Weights argument in lm and lme very different in R- am I using them correctly? So, it seems to me that the weights function in lm gives observations more weight the larger the associated observation's 'weight' value, while the lme function in lme does precisely the opposite. This can be verified with a simple simulation. 
#make 3 vectors- c is used as an uninformative random effect for the lme model
a<-c(1:10)
b<-c(2,4,6,8,10,100,14,16,18,20)
c<-c(1,1,1,1,1,1,1,1,1,1)

If you were now to run a model where you weight the observations based on the inverse of the dependent variable in lm, you can only generate the exact same result in nlme if you weight by just the dependent variable, without taking the inverse.
summary(lm(b~a,weights=1/b))
summary(lme(b~a,random=~1|c,weights=~b))

You can flip this and see the converse is true- specifying weights=b in lm requires weights=1/b to get a matching lme result. 
So, I understand this much, I just want validation on one thing and to ask a question about another.


*

*If I want to weight my data based on the inverse of the dependent variable, is it fine to just code weights=~(dependent variable) within lme?

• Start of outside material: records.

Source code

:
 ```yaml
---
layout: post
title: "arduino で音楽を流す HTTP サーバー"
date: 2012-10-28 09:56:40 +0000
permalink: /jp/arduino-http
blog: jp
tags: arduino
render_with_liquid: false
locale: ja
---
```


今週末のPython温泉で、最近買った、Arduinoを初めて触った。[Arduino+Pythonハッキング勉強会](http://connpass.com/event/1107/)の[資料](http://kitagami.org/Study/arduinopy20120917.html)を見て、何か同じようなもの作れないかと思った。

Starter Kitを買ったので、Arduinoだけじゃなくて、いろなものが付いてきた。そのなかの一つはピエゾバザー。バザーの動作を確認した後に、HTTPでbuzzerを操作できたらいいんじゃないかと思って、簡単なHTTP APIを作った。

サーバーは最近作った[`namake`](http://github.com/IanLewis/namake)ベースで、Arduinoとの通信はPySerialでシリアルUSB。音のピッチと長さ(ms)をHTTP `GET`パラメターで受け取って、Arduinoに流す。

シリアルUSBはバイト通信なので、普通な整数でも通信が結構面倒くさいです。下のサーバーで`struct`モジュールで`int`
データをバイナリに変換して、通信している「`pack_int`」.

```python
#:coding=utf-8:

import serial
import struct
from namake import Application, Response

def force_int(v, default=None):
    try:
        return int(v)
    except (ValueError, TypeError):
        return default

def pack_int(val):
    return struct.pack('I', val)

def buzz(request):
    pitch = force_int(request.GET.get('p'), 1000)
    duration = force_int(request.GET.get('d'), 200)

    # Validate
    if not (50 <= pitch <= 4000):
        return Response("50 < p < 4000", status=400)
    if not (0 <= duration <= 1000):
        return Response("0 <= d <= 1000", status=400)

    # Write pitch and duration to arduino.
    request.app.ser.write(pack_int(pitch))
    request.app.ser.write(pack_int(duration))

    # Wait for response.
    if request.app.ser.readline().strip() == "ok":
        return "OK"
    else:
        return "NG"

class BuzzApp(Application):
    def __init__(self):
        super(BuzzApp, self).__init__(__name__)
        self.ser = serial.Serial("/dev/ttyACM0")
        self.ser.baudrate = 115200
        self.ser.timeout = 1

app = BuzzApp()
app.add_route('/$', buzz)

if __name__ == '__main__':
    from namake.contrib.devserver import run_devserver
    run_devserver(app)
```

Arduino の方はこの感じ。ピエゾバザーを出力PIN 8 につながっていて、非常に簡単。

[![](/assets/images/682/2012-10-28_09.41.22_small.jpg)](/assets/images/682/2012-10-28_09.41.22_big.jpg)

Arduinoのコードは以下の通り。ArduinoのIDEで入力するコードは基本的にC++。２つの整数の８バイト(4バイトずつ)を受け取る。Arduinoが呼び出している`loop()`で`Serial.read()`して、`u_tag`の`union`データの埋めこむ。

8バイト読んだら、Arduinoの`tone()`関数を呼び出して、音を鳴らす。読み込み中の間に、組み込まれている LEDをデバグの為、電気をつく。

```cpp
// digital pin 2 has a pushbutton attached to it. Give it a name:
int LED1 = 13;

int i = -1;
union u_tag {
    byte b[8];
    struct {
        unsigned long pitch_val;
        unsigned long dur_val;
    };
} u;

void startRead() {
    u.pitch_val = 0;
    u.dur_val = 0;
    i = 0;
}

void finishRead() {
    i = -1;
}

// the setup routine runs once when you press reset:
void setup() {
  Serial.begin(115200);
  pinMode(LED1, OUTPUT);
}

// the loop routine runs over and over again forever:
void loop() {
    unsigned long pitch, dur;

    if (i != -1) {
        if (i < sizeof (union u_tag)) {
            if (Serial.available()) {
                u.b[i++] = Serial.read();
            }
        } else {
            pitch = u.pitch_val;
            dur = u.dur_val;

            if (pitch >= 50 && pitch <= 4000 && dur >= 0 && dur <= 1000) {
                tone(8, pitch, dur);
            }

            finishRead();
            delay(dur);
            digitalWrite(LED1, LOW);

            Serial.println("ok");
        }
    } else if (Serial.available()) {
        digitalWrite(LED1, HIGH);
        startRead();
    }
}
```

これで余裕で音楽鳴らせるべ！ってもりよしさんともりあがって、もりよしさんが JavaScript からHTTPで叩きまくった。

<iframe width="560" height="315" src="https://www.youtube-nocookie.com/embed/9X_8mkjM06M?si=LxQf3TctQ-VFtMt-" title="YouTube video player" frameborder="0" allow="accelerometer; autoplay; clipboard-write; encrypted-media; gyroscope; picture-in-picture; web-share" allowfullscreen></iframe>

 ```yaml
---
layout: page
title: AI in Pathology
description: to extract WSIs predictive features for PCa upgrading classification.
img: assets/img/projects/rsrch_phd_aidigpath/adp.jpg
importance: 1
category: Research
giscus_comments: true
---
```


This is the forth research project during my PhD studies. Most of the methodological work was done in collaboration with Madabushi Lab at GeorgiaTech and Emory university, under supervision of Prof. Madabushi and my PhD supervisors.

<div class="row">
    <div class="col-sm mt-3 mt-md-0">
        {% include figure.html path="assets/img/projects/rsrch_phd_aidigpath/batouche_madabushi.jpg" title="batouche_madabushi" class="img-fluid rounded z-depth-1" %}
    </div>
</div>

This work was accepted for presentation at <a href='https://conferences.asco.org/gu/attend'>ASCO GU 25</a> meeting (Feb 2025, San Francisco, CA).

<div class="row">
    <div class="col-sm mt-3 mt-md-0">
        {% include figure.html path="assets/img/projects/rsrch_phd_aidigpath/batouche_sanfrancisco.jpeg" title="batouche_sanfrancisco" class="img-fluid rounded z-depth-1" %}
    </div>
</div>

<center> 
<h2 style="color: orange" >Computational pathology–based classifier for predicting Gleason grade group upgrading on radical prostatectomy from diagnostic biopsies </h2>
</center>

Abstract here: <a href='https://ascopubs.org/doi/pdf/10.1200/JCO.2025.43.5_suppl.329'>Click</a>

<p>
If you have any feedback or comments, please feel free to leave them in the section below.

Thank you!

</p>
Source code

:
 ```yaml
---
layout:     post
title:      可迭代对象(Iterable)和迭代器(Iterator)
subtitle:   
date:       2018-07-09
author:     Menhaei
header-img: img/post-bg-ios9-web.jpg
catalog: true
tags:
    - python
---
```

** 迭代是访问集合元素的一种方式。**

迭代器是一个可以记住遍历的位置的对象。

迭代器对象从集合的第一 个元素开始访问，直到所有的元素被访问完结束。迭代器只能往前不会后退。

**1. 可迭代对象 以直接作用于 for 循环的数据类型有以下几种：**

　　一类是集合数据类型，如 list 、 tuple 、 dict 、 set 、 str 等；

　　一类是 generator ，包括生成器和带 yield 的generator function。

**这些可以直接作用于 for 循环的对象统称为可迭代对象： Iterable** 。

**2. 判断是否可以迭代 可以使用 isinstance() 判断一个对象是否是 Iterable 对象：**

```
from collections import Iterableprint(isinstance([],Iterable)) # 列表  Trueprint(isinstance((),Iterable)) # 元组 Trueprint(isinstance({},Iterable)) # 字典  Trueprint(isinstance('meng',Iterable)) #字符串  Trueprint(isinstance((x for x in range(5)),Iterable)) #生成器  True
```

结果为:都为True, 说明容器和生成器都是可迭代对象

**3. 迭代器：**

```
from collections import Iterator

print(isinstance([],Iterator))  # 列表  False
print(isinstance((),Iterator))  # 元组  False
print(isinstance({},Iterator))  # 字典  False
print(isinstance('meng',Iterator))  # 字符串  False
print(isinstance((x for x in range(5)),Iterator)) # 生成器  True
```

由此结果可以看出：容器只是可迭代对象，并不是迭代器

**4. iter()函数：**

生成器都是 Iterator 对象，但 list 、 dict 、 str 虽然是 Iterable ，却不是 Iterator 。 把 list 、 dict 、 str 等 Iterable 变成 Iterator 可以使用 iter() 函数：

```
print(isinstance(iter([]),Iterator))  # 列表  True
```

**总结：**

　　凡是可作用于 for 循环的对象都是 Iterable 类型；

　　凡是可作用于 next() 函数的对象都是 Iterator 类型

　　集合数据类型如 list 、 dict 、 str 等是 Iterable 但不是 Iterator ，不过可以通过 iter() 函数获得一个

*Why is lme written to handle weights completely differently than lm? What is the purpose of this other than to generate confusion? 


Any insight would be appreciated!
 A: Q1
In lme the notation weights = ~ b would result in the varFixed variance function being used with sole argument b. This function would add to the model a variance function $s^2(v)$ that has the form $s^2(v) = |v|$, where $v$ takes the values of the vector argument b.
Hence, you should use weights = ~ I(1/b) in lme() to have the variance of $\varepsilon_i = 1/b_i$.
In lm what you pass weights seems is the exact opposite; weights is inversely proportional to the variance.
I'm not 100% sure what you mean by weight my data, but if you mean provide the heterogeneous variance of the observations, then I think you want weights = ~ I(1/b).
Q2
My gut feeling (you'd have to ask the respective authors of the two functions) is that this is beacuse lm() and lme() were written by very different people to do very different things. lm() needed (was desired to be) to be compatible with S and various books, nlme didn't, and it aimed to be more flexible, allowing the heterogeneity to be modelled more flexibly than lm allows through the use of variance functions via the varFunc infrastructure.